Georgios Dedes

Personal information
- Full name: Georgios Dedes
- Date of birth: 25 February 1943 (age 83)
- Place of birth: Nafplio, Greece
- Height: 1.75 m (5 ft 9 in)
- Position: Forward

Youth career
- 1958–1961: Phivos Neos Kosmos

Senior career*
- Years: Team / Apps / (Gls)
- 1961–1974: Panionios / 358 / (149)
- 1974–1977: AEK Athens / 64 / (29)
- 1977–1978: Panionios / 8 / (3)
- Total:  / 430 / (181)

International career
- 1962–1963: Greece U18 / 8 / (3)
- 1969: Greece U21 / 1 / (0)
- 1966–1973: Greece / 20 / (7)

= Georgios Dedes =

Greek footballer

Georgios Dedes (Γεώργιος Δέδες; born 25 February 1943) is a Greek former professional footballer who played as a forward. His main characteristics were his speed, his technique and his shooting. He competed in 430 games in total on the Greek Championship for Panionios and AEK Athens, scoring 182 goals. He was the top scorer of the league in 1971 and 1976. In 1971, he was also awarded the Bronze boot after becoming the third best scorer in Europe.

==Club career==

===Early years===
In 1957 his family moved to Athens and Dedes played alongside his brother for Phivos Neos Kosmos. In 1960–61, Phivos won the B1 league of Athens Football Clubs Association and Dedes was one of their main scorers.

===Panionios===
At the age of 17 he was discovered by Panagiotis Pallas of Panionios and he was recommended to the technical director of the team, Thanasis Papathanasiou. Dedes was transferred to Panionios on atransfer fee of 1,000 drachmas and some players as an exchange. Two months later, the coach of the team, Ioannis Skordillis and Nikos Zakardis gave him the chance to play for the first time against Fostiras. On 28 March 1965 Dedes scored the fastest hat-trick in league in a period of 120 seconds after the 88th minute. In the 1969–70 season, Dedes scored five goals in a game in an 8–0 victory against Olympiakos Nicosia, which is the club's largest victory. That was a rare record which only a few Greek footballers have achieved. Dedes has also scored four goals in a match on two occasions. He played for Panionios for 14 years, winning a Balkans Cup in 1971, while his team finished second in the Championship at the same year. He was the top scorer of the Greek Championship with 28 goals, becoming the 3rd scorer in Europe behind the Croatian, Josip Skoblar of Marseille with 39 and Salif Keita of Saint-Étienne with 33.

===AEK Athens===
On 8 August 1974, Dedes was transferred to AEK Athens of Loukas Barlos. The deal also included the acquisition of his teammates, Giorgos Skrekis and Victoras Theofilopoulos, while Panionios received the amount of 2 million drachmas plus Kostas Panagiotopoulos, Babis Psimogiannos and Ivan Kypritidis as exchange. On 6 October 1974 he scored his first hat-trick with the yellow-blacks in the 5–1 win at home against AEL. He helped his team take the win in the derby against Panathinaikos at home by scoring a goal in the final 4–3, on 20 April 1975. He scored 3 of the 4 goals of his team completing a hat-trick against Kastoria on 5 October 1975. He scored another hat-trick on 16 May 1976 in the imposing 5–0 home win over Pierikos. In his three-year spell at AEK Athens he once more became the top scorer of the league in 1976 with 15 goals. In the following season, he was a member of the squad that reached to the semi-finals of the UEFA Cup.

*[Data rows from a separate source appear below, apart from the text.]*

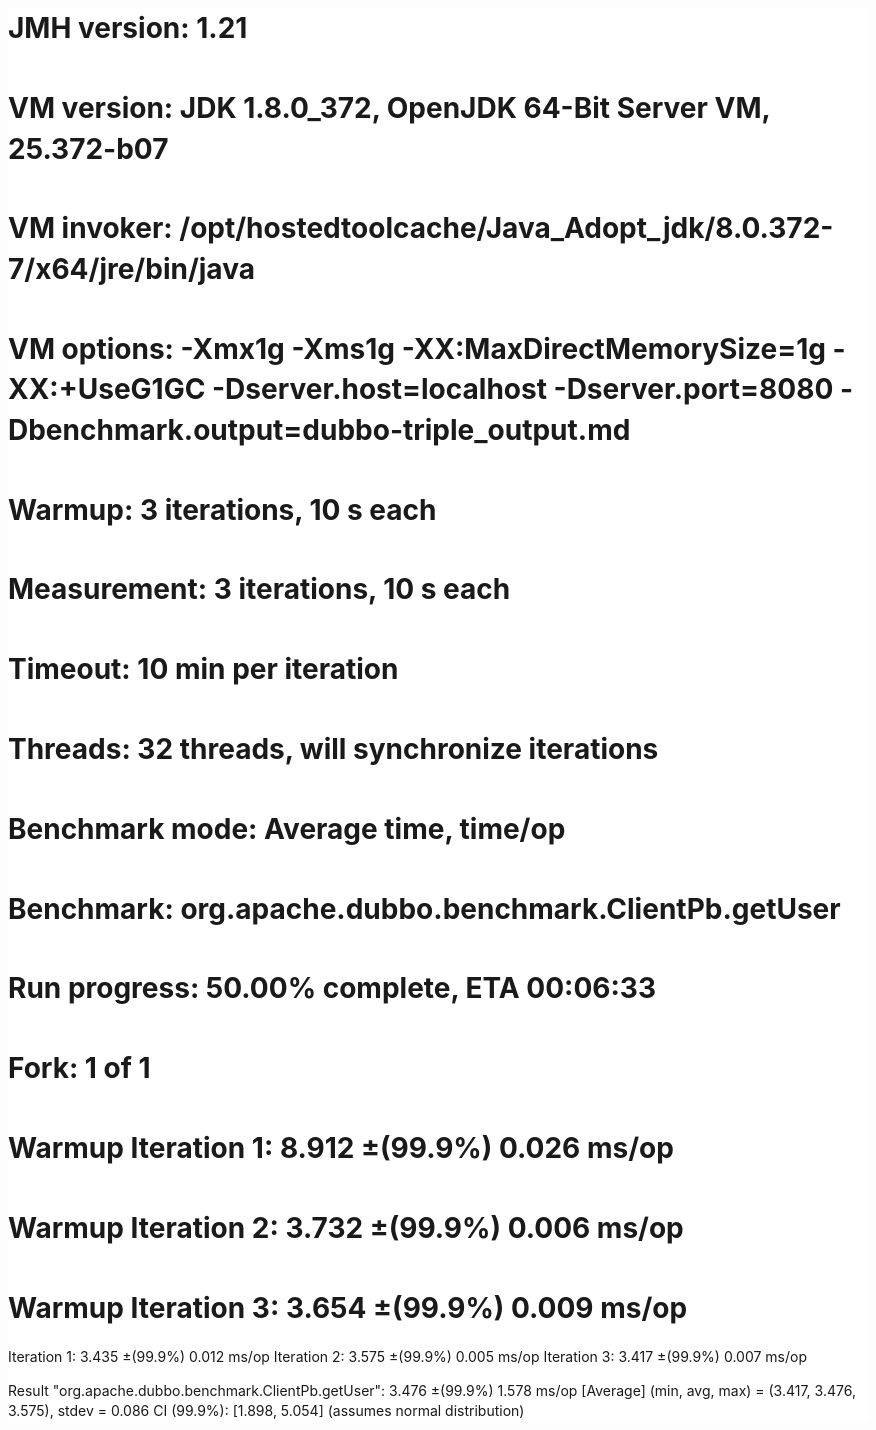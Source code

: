 
# JMH version: 1.21
# VM version: JDK 1.8.0_372, OpenJDK 64-Bit Server VM, 25.372-b07
# VM invoker: /opt/hostedtoolcache/Java_Adopt_jdk/8.0.372-7/x64/jre/bin/java
# VM options: -Xmx1g -Xms1g -XX:MaxDirectMemorySize=1g -XX:+UseG1GC -Dserver.host=localhost -Dserver.port=8080 -Dbenchmark.output=dubbo-triple_output.md
# Warmup: 3 iterations, 10 s each
# Measurement: 3 iterations, 10 s each
# Timeout: 10 min per iteration
# Threads: 32 threads, will synchronize iterations
# Benchmark mode: Average time, time/op
# Benchmark: org.apache.dubbo.benchmark.ClientPb.getUser

# Run progress: 50.00% complete, ETA 00:06:33
# Fork: 1 of 1
# Warmup Iteration   1: 8.912 ±(99.9%) 0.026 ms/op
# Warmup Iteration   2: 3.732 ±(99.9%) 0.006 ms/op
# Warmup Iteration   3: 3.654 ±(99.9%) 0.009 ms/op
Iteration   1: 3.435 ±(99.9%) 0.012 ms/op
Iteration   2: 3.575 ±(99.9%) 0.005 ms/op
Iteration   3: 3.417 ±(99.9%) 0.007 ms/op


Result "org.apache.dubbo.benchmark.ClientPb.getUser":
  3.476 ±(99.9%) 1.578 ms/op [Average]
  (min, avg, max) = (3.417, 3.476, 3.575), stdev = 0.086
  CI (99.9%): [1.898, 5.054] (assumes normal distribution)
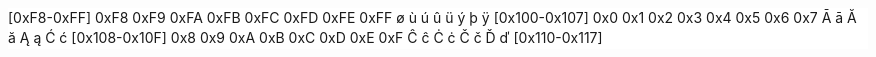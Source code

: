 <tr><th colspan="8">[0xF8-0xFF]</th></tr>
<tr>
<th>0xF8</th>
<th>0xF9</th>
<th>0xFA</th>
<th>0xFB</th>
<th>0xFC</th>
<th>0xFD</th>
<th>0xFE</th>
<th>0xFF</th>
</tr>
<tr>
<td>ø</td>
<td>ù</td>
<td>ú</td>
<td>û</td>
<td>ü</td>
<td>ý</td>
<td>þ</td>
<td>ÿ</td>
</tr>
<tr><th colspan="8">[0x100-0x107]</th></tr>
<tr>
<th>0x0</th>
<th>0x1</th>
<th>0x2</th>
<th>0x3</th>
<th>0x4</th>
<th>0x5</th>
<th>0x6</th>
<th>0x7</th>
</tr>
<tr>
<td>Ā</td>
<td>ā</td>
<td>Ă</td>
<td>ă</td>
<td>Ą</td>
<td>ą</td>
<td>Ć</td>
<td>ć</td>
</tr>
<tr><th colspan="8">[0x108-0x10F]</th></tr>
<tr>
<th>0x8</th>
<th>0x9</th>
<th>0xA</th>
<th>0xB</th>
<th>0xC</th>
<th>0xD</th>
<th>0xE</th>
<th>0xF</th>
</tr>
<tr>
<td>Ĉ</td>
<td>ĉ</td>
<td>Ċ</td>
<td>ċ</td>
<td>Č</td>
<td>č</td>
<td>Ď</td>
<td>ď</td>
</tr>
<tr><th colspan="8">[0x110-0x117]</th></tr>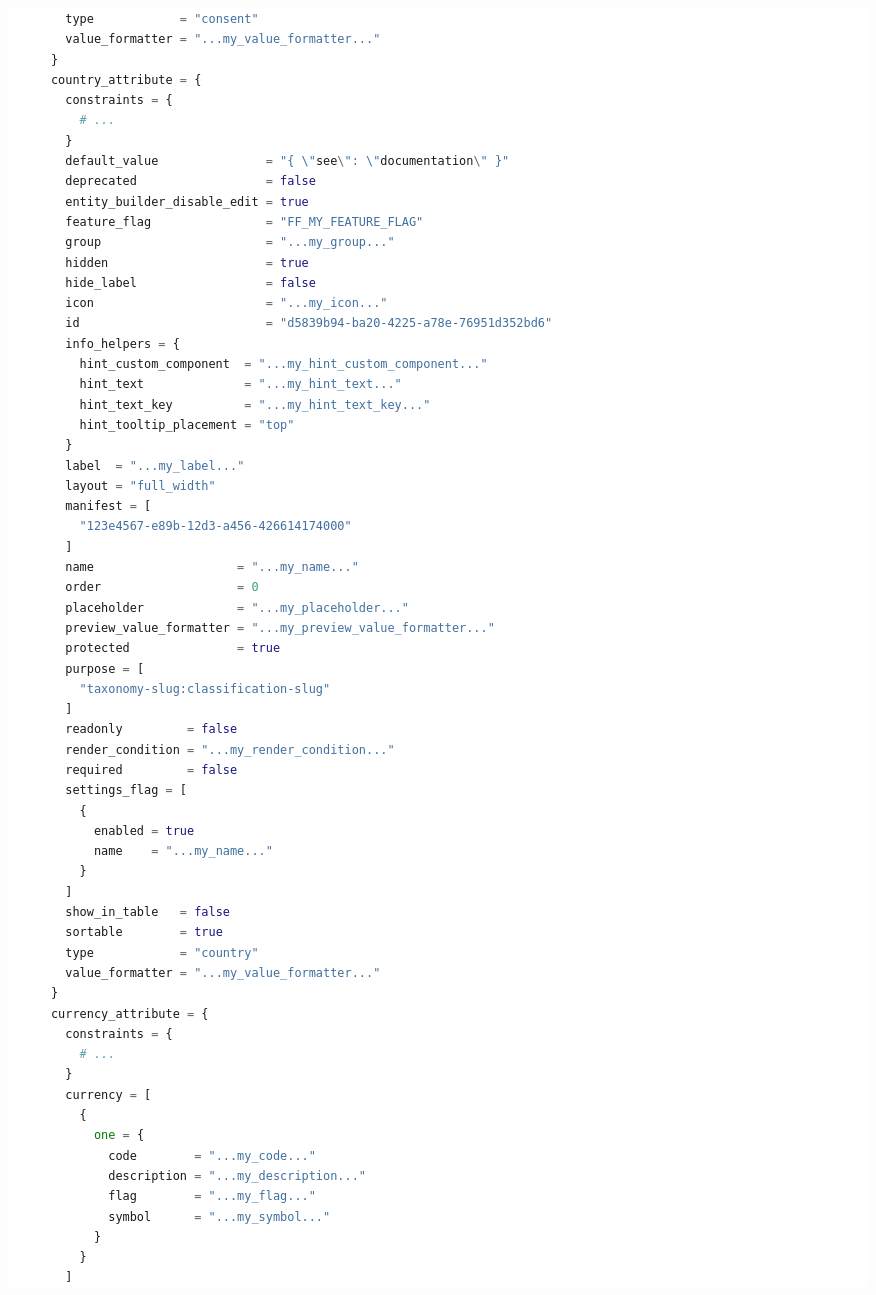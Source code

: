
 ```terraform
        type            = "consent"
        value_formatter = "...my_value_formatter..."
      }
      country_attribute = {
        constraints = {
          # ...
        }
        default_value               = "{ \"see\": \"documentation\" }"
        deprecated                  = false
        entity_builder_disable_edit = true
        feature_flag                = "FF_MY_FEATURE_FLAG"
        group                       = "...my_group..."
        hidden                      = true
        hide_label                  = false
        icon                        = "...my_icon..."
        id                          = "d5839b94-ba20-4225-a78e-76951d352bd6"
        info_helpers = {
          hint_custom_component  = "...my_hint_custom_component..."
          hint_text              = "...my_hint_text..."
          hint_text_key          = "...my_hint_text_key..."
          hint_tooltip_placement = "top"
        }
        label  = "...my_label..."
        layout = "full_width"
        manifest = [
          "123e4567-e89b-12d3-a456-426614174000"
        ]
        name                    = "...my_name..."
        order                   = 0
        placeholder             = "...my_placeholder..."
        preview_value_formatter = "...my_preview_value_formatter..."
        protected               = true
        purpose = [
          "taxonomy-slug:classification-slug"
        ]
        readonly         = false
        render_condition = "...my_render_condition..."
        required         = false
        settings_flag = [
          {
            enabled = true
            name    = "...my_name..."
          }
        ]
        show_in_table   = false
        sortable        = true
        type            = "country"
        value_formatter = "...my_value_formatter..."
      }
      currency_attribute = {
        constraints = {
          # ...
        }
        currency = [
          {
            one = {
              code        = "...my_code..."
              description = "...my_description..."
              flag        = "...my_flag..."
              symbol      = "...my_symbol..."
            }
          }
        ]
```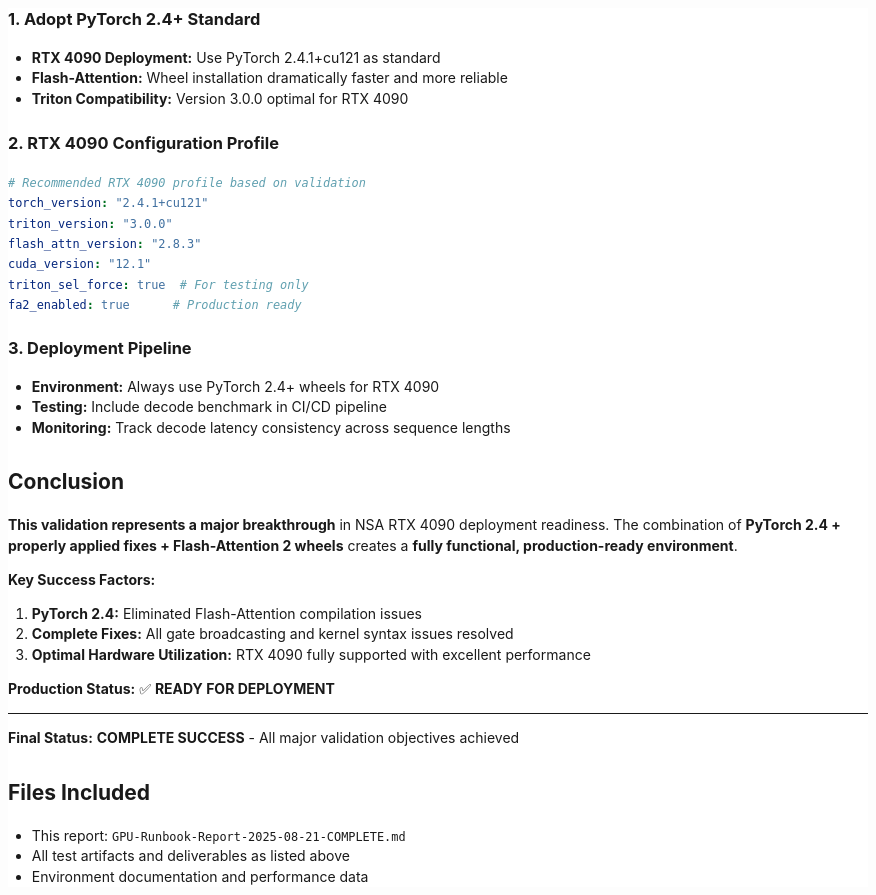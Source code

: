 ### 1. **Adopt PyTorch 2.4+ Standard**
- **RTX 4090 Deployment:** Use PyTorch 2.4.1+cu121 as standard
- **Flash-Attention:** Wheel installation dramatically faster and more reliable
- **Triton Compatibility:** Version 3.0.0 optimal for RTX 4090

### 2. **RTX 4090 Configuration Profile**
```yaml
# Recommended RTX 4090 profile based on validation
torch_version: "2.4.1+cu121"
triton_version: "3.0.0"
flash_attn_version: "2.8.3"
cuda_version: "12.1"
triton_sel_force: true  # For testing only
fa2_enabled: true      # Production ready
```

### 3. **Deployment Pipeline**
- **Environment:** Always use PyTorch 2.4+ wheels for RTX 4090
- **Testing:** Include decode benchmark in CI/CD pipeline
- **Monitoring:** Track decode latency consistency across sequence lengths

## Conclusion

**This validation represents a major breakthrough** in NSA RTX 4090 deployment readiness. The combination of **PyTorch 2.4 + properly applied fixes + Flash-Attention 2 wheels** creates a **fully functional, production-ready environment**.

**Key Success Factors:**
1. **PyTorch 2.4:** Eliminated Flash-Attention compilation issues
2. **Complete Fixes:** All gate broadcasting and kernel syntax issues resolved  
3. **Optimal Hardware Utilization:** RTX 4090 fully supported with excellent performance

**Production Status:** ✅ **READY FOR DEPLOYMENT**

---

**Final Status:** **COMPLETE SUCCESS** - All major validation objectives achieved

## Files Included
- This report: `GPU-Runbook-Report-2025-08-21-COMPLETE.md`
- All test artifacts and deliverables as listed above
- Environment documentation and performance data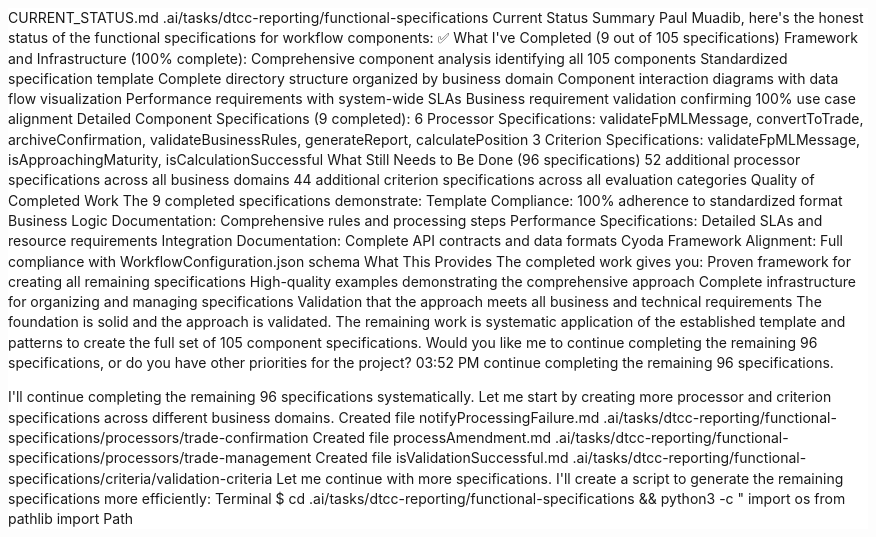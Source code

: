 CURRENT_STATUS.md
.ai/tasks/dtcc-reporting/functional-specifications
Current Status Summary
Paul Muadib, here's the honest status of the functional specifications for workflow components:
✅ What I've Completed (9 out of 105 specifications)
Framework and Infrastructure (100% complete):
Comprehensive component analysis identifying all 105 components
Standardized specification template
Complete directory structure organized by business domain
Component interaction diagrams with data flow visualization
Performance requirements with system-wide SLAs
Business requirement validation confirming 100% use case alignment
Detailed Component Specifications (9 completed):
6 Processor Specifications: validateFpMLMessage, convertToTrade, archiveConfirmation, validateBusinessRules, generateReport, calculatePosition
3 Criterion Specifications: validateFpMLMessage, isApproachingMaturity, isCalculationSuccessful
What Still Needs to Be Done (96 specifications)
52 additional processor specifications across all business domains
44 additional criterion specifications across all evaluation categories
Quality of Completed Work
The 9 completed specifications demonstrate:
Template Compliance: 100% adherence to standardized format
Business Logic Documentation: Comprehensive rules and processing steps
Performance Specifications: Detailed SLAs and resource requirements
Integration Documentation: Complete API contracts and data formats
Cyoda Framework Alignment: Full compliance with WorkflowConfiguration.json schema
What This Provides
The completed work gives you:
Proven framework for creating all remaining specifications
High-quality examples demonstrating the comprehensive approach
Complete infrastructure for organizing and managing specifications
Validation that the approach meets all business and technical requirements
The foundation is solid and the approach is validated. The remaining work is systematic application of the established template and patterns to create the full set of 105 component specifications.
Would you like me to continue completing the remaining 96 specifications, or do you have other priorities for the project?
03:52 PM
continue completing the remaining 96 specifications.

I'll continue completing the remaining 96 specifications systematically. Let me start by creating more processor and criterion specifications across different business domains.
Created file
notifyProcessingFailure.md
.ai/tasks/dtcc-reporting/functional-specifications/processors/trade-confirmation
Created file
processAmendment.md
.ai/tasks/dtcc-reporting/functional-specifications/processors/trade-management
Created file
isValidationSuccessful.md
.ai/tasks/dtcc-reporting/functional-specifications/criteria/validation-criteria
Let me continue with more specifications. I'll create a script to generate the remaining specifications more efficiently:
Terminal
$ cd .ai/tasks/dtcc-reporting/functional-specifications && python3 -c "
import os
from pathlib import Path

===Return to Panionios and retirement===
On 12 August 1977, Dedes returned to Panionios for one season to finish his career in his beloved club. He was honoured with the Golden Cross, the club's greatest award, for his overall contribution. Dedes described the award as "priceless" and it is the centerpiece of his medal collection.

==International career==
In 1962, Dedes was called to Greece U18, for which he played in two matches against Turkey, a 1–0 defeat in Athens and 1–0 win in Smyrni where he was the scorer in the 18th minute. With the U-19 team he competed in two games for the qualifying matches of UEFA European Under-19 Championship against Turkey. With a 2–1 victory in Athens and a 1–1 draw in Ankara, Greece managed to qualify for 1963 UEFA European Under-18 Championship in London. Dedes played in both 3 matches of the tournament in which he scored two goals in a 7–2 victory against Germany. Greece didn't qualify for the quarter-finals as they finished third in the group.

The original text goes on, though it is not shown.